Hi everyone,
I have a doubt, if the following circuit will be good to get an output voltage Vo=15V from both the outputs of the LM393 comparator?
Could someone help me understand how to get the desired output value using LM393?
Kind regards,
Silpa
Your 470 ohm pull-up resistor should be connected to the 'high' output voltage you want, in that case 15V. You don't need diode after the output.
It will result in output current 15V/470mA of almost 32 mA ( the limit is 60mA) and that would cause significant heating. I would put something like 4.7Kohm..10Kohm as pull up to restrict max output current to 3.2mA or less..
Dear Madam,
- I assume the diode is a light emitting diode.
- The way it is corrected, is not preferred. I mean, the way it is connected, if the diode is not
lit, the current is flowing through the 470 ohm resistor, and the output stage of the LM393 to ground.
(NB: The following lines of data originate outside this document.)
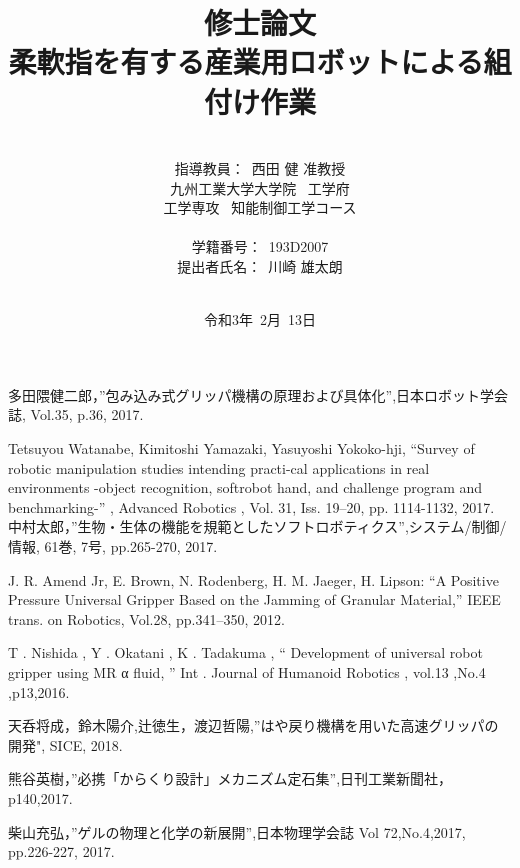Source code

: \documentclass[a4paper,12pt]{jarticle}
\title{修士論文\\
柔軟指を有する産業用ロボットによる組付け作業\\
}
\author{\vspace{90mm}\\
指導教員：\ 西田 \hspace{0mm} 健 准教授\\
九州工業大学大学院\ \hspace{0mm} 工学府\\
工学専攻\ \hspace{0mm} 知能制御工学コース \\
\vspace{0mm}\\
学籍番号：\ 193D2007\\
提出者氏名：\ 川崎 \hspace{0mm} 雄太朗\\\vspace{5mm}\\ }
\date{令和3年\ 2月\ 13日}
\begin{document}
\titlepage
\maketitle
\thispagestyle{empty}
\newpage

\thispagestyle{empty}

\newpage
\tableofcontents


\newpage

\newpage
%
\newpage

\newpage
%
\newpage
%
\newpage
%
%



\begin{thebibliography}{99}

 多田隈健二郎，”包み込み式グリッパ機構の原理および具体化”,日本ロボット学会誌, Vol.35, p.36, 2017.

 Tetsuyou Watanabe, Kimitoshi Yamazaki, Yasuyoshi Yokoko-hji, “Survey of robotic manipulation studies intending practi-cal applications in real environments -object recognition, softrobot hand, and challenge program and benchmarking-” , Advanced Robotics , Vol. 31, Iss. 19–20, pp. 1114-1132, 2017.
 中村太郎，”生物・生体の機能を規範としたソフトロボティクス”,システム/制御/情報, 61巻, 7号, pp.265-270, 2017.

J. R. Amend Jr, E. Brown, N. Rodenberg, H. M. Jaeger, H. Lipson: “A Positive Pressure
Universal Gripper Based on the Jamming of Granular Material,” IEEE trans. on Robotics,
Vol.28, pp.341–350, 2012.

T . Nishida , Y . Okatani , K . Tadakuma ,
“ Development of universal robot gripper using
MR α fluid, ” Int . Journal of Humanoid Robotics , vol.13 ,No.4 ,p13,2016.

 天呑将成，鈴木陽介,辻徳生，渡辺哲陽,”はや戻り機構を用いた高速グリッパの開発", SICE, 2018.

 熊谷英樹，”必携「からくり設計」メカニズム定石集”,日刊工業新聞社，p140,2017.

 柴山充弘，”ゲルの物理と化学の新展開”,日本物理学会誌 Vol 72,No.4,2017, pp.226-227, 2017.  


\end{thebibliography}
\end{document}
- In order to avoid this, you could :
a. Reverse the polarity of the diode
b. Put it in series with the resistor,
c. Connect both in series from the Vdd to the output of the comparator.
d. Invert the inputs to the comparator to get the same logical operation.
- The voltage on the high-voltage side of the 470 resistor (or on the high-voltage side of the series
connection of diode and resistor) can be anything up to 36 Volt according to the LM393 datasheet.
It need not be the same voltage as the 5 Volt power supply.
- Typically, (to save power).
a. Calculate the current you need though the diode.
b. Look up the voltage on the output of the opamp at this current, and the voltage over the diode
at this current.
c. Select the power supply for the end stage and the resistor such that you more or less have
this current, and the current is stable. (Need a few volt eg 1-2, minimum over the resistor.)
Best Regards,
Henri.
You should understand "open collector outputs" - see picture.
"Open collector" makes the transition between analog levels.
Silpa Baburajan
As mentioned by others, the LM393 has a so-called open-collector output.
You can think of this as a switch that makes contact to ground when the voltage on the negative input is higher than the voltage on the positive input.
This means that it cannot actively drive a positive voltage or current. The advantage of this is that you can tie multiple outputs together, and that the LM393 supply voltage can be different from any voltage on the output.
As Nikolay Pavlov already explained, you can get +15 volts on the output by taking a +15V supply voltage, and placing a resistor between this voltage and the output. The output will then show either 0V or +15V, depending on the input voltages. As the resistor 'pulls up' the voltage on the output, it is commonly called a pull-up-resistor. This is assuming that there is nothing else on the output, so no LED or other load.
The potential (geeky pun intended) problem here is that this output voltage may drop depending on the current you draw, i.e. the circuitry connected to the output. With the 470 ohms pull-up-resistor shown, the maximum current is 15 / 470=32 mA (as Nikolay already calculated). And with these values, the resistor can't be a standard 1/4 watt type, as it will almost draw 1/2 watt at this voltage and current. Smaller ones will become too hot and may eventually go up in smoke.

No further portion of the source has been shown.